# [WORK TO BE COMPLETED]
Reproduce every entry exactly, without alteration.

GIVEN DATA Block Start

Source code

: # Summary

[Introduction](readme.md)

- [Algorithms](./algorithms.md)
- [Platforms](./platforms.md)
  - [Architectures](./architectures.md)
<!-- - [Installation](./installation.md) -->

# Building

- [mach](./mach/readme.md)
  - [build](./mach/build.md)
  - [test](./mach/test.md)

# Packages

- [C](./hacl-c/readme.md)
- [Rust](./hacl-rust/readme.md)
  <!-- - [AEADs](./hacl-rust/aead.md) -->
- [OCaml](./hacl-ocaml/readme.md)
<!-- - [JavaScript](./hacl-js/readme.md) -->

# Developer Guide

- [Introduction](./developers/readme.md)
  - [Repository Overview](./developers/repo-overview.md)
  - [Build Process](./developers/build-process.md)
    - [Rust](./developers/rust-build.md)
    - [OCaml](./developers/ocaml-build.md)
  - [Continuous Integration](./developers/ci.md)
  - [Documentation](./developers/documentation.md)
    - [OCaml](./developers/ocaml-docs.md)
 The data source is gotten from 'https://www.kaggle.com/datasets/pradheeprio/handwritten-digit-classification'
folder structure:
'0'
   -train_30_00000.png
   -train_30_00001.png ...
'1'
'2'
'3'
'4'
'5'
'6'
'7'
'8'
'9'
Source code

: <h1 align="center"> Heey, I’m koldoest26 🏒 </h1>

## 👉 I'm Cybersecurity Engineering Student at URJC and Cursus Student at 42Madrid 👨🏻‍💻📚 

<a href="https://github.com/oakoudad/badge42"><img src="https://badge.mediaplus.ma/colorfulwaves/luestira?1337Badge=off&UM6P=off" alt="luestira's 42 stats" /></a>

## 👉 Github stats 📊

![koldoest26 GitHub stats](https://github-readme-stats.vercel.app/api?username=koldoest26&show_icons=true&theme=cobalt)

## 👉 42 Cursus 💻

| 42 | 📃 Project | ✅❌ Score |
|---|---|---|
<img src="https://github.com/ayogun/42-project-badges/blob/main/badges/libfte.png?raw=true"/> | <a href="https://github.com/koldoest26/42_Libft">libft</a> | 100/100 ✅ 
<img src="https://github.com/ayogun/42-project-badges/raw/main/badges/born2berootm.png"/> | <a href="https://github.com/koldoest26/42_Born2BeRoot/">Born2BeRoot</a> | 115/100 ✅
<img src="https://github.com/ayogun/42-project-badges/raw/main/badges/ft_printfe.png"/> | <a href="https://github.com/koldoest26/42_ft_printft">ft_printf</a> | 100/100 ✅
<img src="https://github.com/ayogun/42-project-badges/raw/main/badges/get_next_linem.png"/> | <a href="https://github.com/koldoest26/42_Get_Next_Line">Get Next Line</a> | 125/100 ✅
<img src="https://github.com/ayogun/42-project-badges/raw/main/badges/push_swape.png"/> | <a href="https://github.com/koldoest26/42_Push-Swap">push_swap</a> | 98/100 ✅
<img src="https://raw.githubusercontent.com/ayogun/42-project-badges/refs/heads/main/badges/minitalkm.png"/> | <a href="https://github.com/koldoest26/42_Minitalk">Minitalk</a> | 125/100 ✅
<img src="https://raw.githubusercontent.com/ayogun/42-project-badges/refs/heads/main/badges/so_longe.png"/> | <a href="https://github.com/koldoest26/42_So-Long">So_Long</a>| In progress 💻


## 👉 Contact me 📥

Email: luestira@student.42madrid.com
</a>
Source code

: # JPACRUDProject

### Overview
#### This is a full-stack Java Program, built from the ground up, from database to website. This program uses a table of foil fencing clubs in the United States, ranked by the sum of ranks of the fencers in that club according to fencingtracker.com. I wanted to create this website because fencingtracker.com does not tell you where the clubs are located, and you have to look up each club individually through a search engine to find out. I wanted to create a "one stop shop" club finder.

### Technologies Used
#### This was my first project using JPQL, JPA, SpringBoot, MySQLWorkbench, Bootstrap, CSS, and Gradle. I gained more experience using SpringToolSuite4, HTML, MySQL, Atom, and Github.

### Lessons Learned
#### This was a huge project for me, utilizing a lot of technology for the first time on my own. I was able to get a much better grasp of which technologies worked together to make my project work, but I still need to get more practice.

GIVEN DATA Block End

# [SOLUTION]
Source code

: # Summary

[Introduction](readme.md)

- [Algorithms](./algorithms.md)
- [Platforms](./platforms.md)
  - [Architectures](./architectures.md)
<!-- - [Installation](./installation.md) -->

# Building

- [mach](./mach/readme.md)
  - [build](./mach/build.md)
  - [test](./mach/test.md)

# Packages

- [C](./hacl-c/readme.md)
- [Rust](./hacl-rust/readme.md)
  <!-- - [AEADs](./hacl-rust/aead.md) -->
- [OCaml](./hacl-ocaml/readme.md)
<!-- - [JavaScript](./hacl-js/readme.md) -->

# Developer Guide

- [Introduction](./developers/readme.md)
  - [Repository Overview](./developers/repo-overview.md)
  - [Build Process](./developers/build-process.md)
    - [Rust](./developers/rust-build.md)
    - [OCaml](./developers/ocaml-build.md)
  - [Continuous Integration](./developers/ci.md)
  - [Documentation](./developers/documentation.md)
    - [OCaml](./developers/ocaml-docs.md)
 The data source is gotten from 'https://www.kaggle.com/datasets/pradheeprio/handwritten-digit-classification'
folder structure:
'0'
   -train_30_00000.png
   -train_30_00001.png ...
'1'
'2'
'3'
'4'
'5'
'6'
'7'
'8'
'9'
Source code

: <h1 align="center"> Heey, I’m koldoest26 🏒 </h1>

## 👉 I'm Cybersecurity Engineering Student at URJC and Cursus Student at 42Madrid 👨🏻‍💻📚 

<a href="https://github.com/oakoudad/badge42"><img src="https://badge.mediaplus.ma/colorfulwaves/luestira?1337Badge=off&UM6P=off" alt="luestira's 42 stats" /></a>

## 👉 Github stats 📊

![koldoest26 GitHub stats](https://github-readme-stats.vercel.app/api?username=koldoest26&show_icons=true&theme=cobalt)

## 👉 42 Cursus 💻

| 42 | 📃 Project | ✅❌ Score |
|---|---|---|
<img src="https://github.com/ayogun/42-project-badges/blob/main/badges/libfte.png?raw=true"/> | <a href="https://github.com/koldoest26/42_Libft">libft</a> | 100/100 ✅ 
<img src="https://github.com/ayogun/42-project-badges/raw/main/badges/born2berootm.png"/> | <a href="https://github.com/koldoest26/42_Born2BeRoot/">Born2BeRoot</a> | 115/100 ✅
<img src="https://github.com/ayogun/42-project-badges/raw/main/badges/ft_printfe.png"/> | <a href="https://github.com/koldoest26/42_ft_printft">ft_printf</a> | 100/100 ✅
<img src="https://github.com/ayogun/42-project-badges/raw/main/badges/get_next_linem.png"/> | <a href="https://github.com/koldoest26/42_Get_Next_Line">Get Next Line</a> | 125/100 ✅
<img src="https://github.com/ayogun/42-project-badges/raw/main/badges/push_swape.png"/> | <a href="https://github.com/koldoest26/42_Push-Swap">push_swap</a> | 98/100 ✅
<img src="https://raw.githubusercontent.com/ayogun/42-project-badges/refs/heads/main/badges/minitalkm.png"/> | <a href="https://github.com/koldoest26/42_Minitalk">Minitalk</a> | 125/100 ✅
<img src="https://raw.githubusercontent.com/ayogun/42-project-badges/refs/heads/main/badges/so_longe.png"/> | <a href="https://github.com/koldoest26/42_So-Long">So_Long</a>| In progress 💻


## 👉 Contact me 📥

Email: luestira@student.42madrid.com
</a>
Source code

: # JPACRUDProject

### Overview
#### This is a full-stack Java Program, built from the ground up, from database to website. This program uses a table of foil fencing clubs in the United States, ranked by the sum of ranks of the fencers in that club according to fencingtracker.com. I wanted to create this website because fencingtracker.com does not tell you where the clubs are located, and you have to look up each club individually through a search engine to find out. I wanted to create a "one stop shop" club finder.

### Technologies Used
#### This was my first project using JPQL, JPA, SpringBoot, MySQLWorkbench, Bootstrap, CSS, and Gradle. I gained more experience using SpringToolSuite4, HTML, MySQL, Atom, and Github.

### Lessons Learned
#### This was a huge project for me, utilizing a lot of technology for the first time on my own. I was able to get a much better grasp of which technologies worked together to make my project work, but I still need to get more practice.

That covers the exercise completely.